Il cuore gli batte fortissimo. Le guance di Harry sono impossibilmente rosse e Louis si sta chiedendo che stia facendo, perché sia così sconsiderato. Smette di farlo non appena sente le labbra morbide del riccio sulle proprie. E' come un cortocircuito. Il cervello fa fumo, tanto fumo e non riesce a pensare a nient'altro che non siano labbra, Harry, calore.

Il ragazzo è quasi intimidito; poggia le mani sui suoi fianchi, stringendo leggermente e una scarica di elettricità scorre lungo tutta la schiena di Louis, facendogli stringere le dita intorno alle ciocche setose. Risponde immediatamente non appena sente la lingua di Harry spingere contro le proprie labbra, spalancandola. Potrà sembrare patetico, ma non gli importa nemmeno da lontano. C'è solo Harry intorno a lui.

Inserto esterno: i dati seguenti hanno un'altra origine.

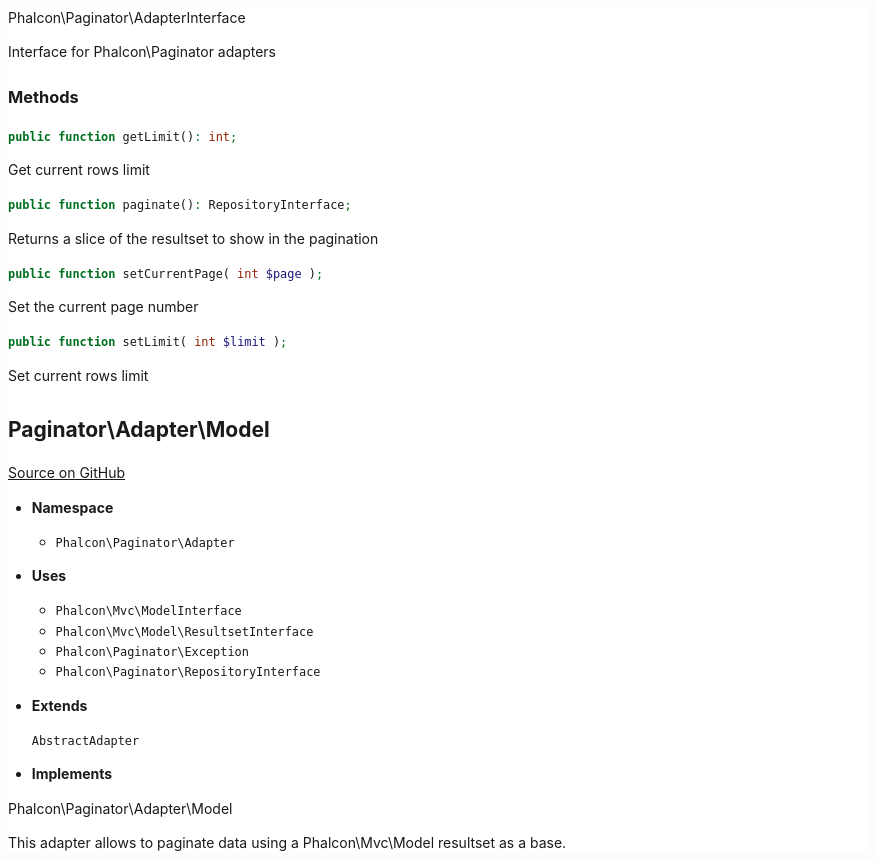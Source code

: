 
Phalcon\Paginator\AdapterInterface

Interface for Phalcon\Paginator adapters


### Methods

```php
public function getLimit(): int;
```
Get current rows limit


```php
public function paginate(): RepositoryInterface;
```
Returns a slice of the resultset to show in the pagination


```php
public function setCurrentPage( int $page );
```
Set the current page number


```php
public function setLimit( int $limit );
```
Set current rows limit




## Paginator\Adapter\Model 

[Source on GitHub](https://github.com/phalcon/cphalcon/blob/5.0.x/phalcon/Paginator/Adapter/Model.zep)


-   __Namespace__

    - `Phalcon\Paginator\Adapter`

-   __Uses__
    
    - `Phalcon\Mvc\ModelInterface`
    - `Phalcon\Mvc\Model\ResultsetInterface`
    - `Phalcon\Paginator\Exception`
    - `Phalcon\Paginator\RepositoryInterface`

-   __Extends__
    
    `AbstractAdapter`

-   __Implements__
    

Phalcon\Paginator\Adapter\Model

This adapter allows to paginate data using a Phalcon\Mvc\Model resultset as a
base.
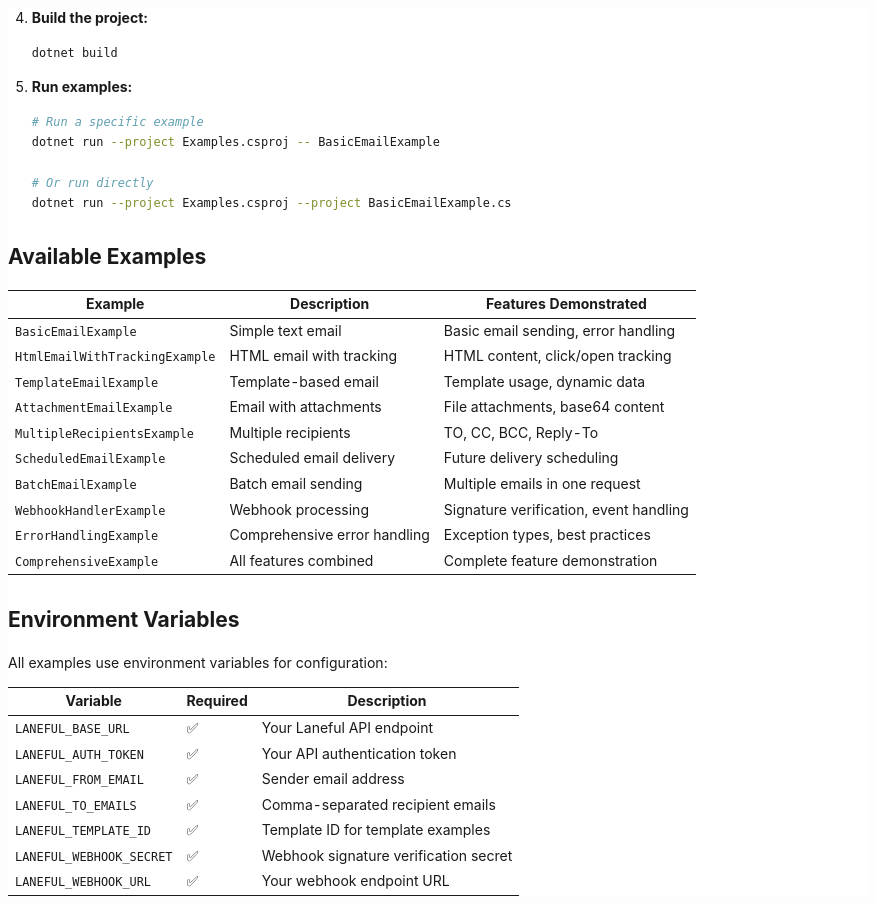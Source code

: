 4. **Build the project:**
   ```bash
   dotnet build
   ```

5. **Run examples:**
   ```bash
   # Run a specific example
   dotnet run --project Examples.csproj -- BasicEmailExample
   
   # Or run directly
   dotnet run --project Examples.csproj --project BasicEmailExample.cs
   ```

## Available Examples

| Example | Description | Features Demonstrated |
|---------|-------------|----------------------|
| `BasicEmailExample` | Simple text email | Basic email sending, error handling |
| `HtmlEmailWithTrackingExample` | HTML email with tracking | HTML content, click/open tracking |
| `TemplateEmailExample` | Template-based email | Template usage, dynamic data |
| `AttachmentEmailExample` | Email with attachments | File attachments, base64 content |
| `MultipleRecipientsExample` | Multiple recipients | TO, CC, BCC, Reply-To |
| `ScheduledEmailExample` | Scheduled email delivery | Future delivery scheduling |
| `BatchEmailExample` | Batch email sending | Multiple emails in one request |
| `WebhookHandlerExample` | Webhook processing | Signature verification, event handling |
| `ErrorHandlingExample` | Comprehensive error handling | Exception types, best practices |
| `ComprehensiveExample` | All features combined | Complete feature demonstration |

## Environment Variables

All examples use environment variables for configuration:

| Variable | Required | Description |
|----------|----------|-------------|
| `LANEFUL_BASE_URL` | ✅ | Your Laneful API endpoint |
| `LANEFUL_AUTH_TOKEN` | ✅ | Your API authentication token |
| `LANEFUL_FROM_EMAIL` | ✅ | Sender email address |
| `LANEFUL_TO_EMAILS` | ✅ | Comma-separated recipient emails |
| `LANEFUL_TEMPLATE_ID` | ✅ | Template ID for template examples |
| `LANEFUL_WEBHOOK_SECRET` | ✅ | Webhook signature verification secret |
| `LANEFUL_WEBHOOK_URL` | ✅ | Your webhook endpoint URL |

Un lieve tossire gli fa sollevare le palpebre e il fiato gli si spezza in gola: il viso di Harry è la cosa più bella che abbia mai visto. Persa nel piacere, le labbra rossissime e gli occhi socchiusi. E' una visione.

“Andiamo,” dice, mandando un'occhiataccia alla donna che li sta fissando con fare schifato. Non pensa, va e basta. Cammina tenendo la mano di Harry nella propria, trascinandolo come un bambino. Si ferma appena vede un bagno. Al diavolo. Spinge la porta ed entra dentro, premendo un attimo dopo Harry contro il muro. Le sue mani enormi lo spingono verso il corpo del riccio, stringendo con più sicurezza. Riattacca le labbra al suo collo, succhiando con forza. Louis cerca di respirare, davvero, ma è dannatamente difficile. Tutte queste sensazioni, tutte insieme. Sono stupefacenti.

Un attimo dopo, dal nulla, Harry lo morde, facendolo mugolare vergognosamente. Sono in bagno di una galleria d'arte e stanno pomiciando come degli adolescenti. Louis è felice. Il riccio comincia a sbottonargli i pantaloni, come se fosse una cosa che fa da sempre. Louis è senza ossa, si lascia manovrare come una bambola, ma sorride, come mai ha fatto. Questa non sa di scopata nel bagno con il primo che ha incontrato, anche se, detto con sincerità, è proprio quello. C'è qualcosa di diverso nel modo in cui Harry gli abbassa i jeans e i boxer, stringendolo in un pugno lente, muovendo ad una velocità agonizzante. Improvvisamente fra troppo caldo in questo bagno dalle mattonelle chiare. Cerca di slacciarsi il giubbotto, buttandolo sul pavimento senza la minima cura. Potrebbe strapparsi la camicia per quanto sta sudando, ma gli basta slacciarla un po', solo per respirare leggermente meglio. Harry lo sta guardando come se volesse rovinarlo. Non sa che l'ha già fatto.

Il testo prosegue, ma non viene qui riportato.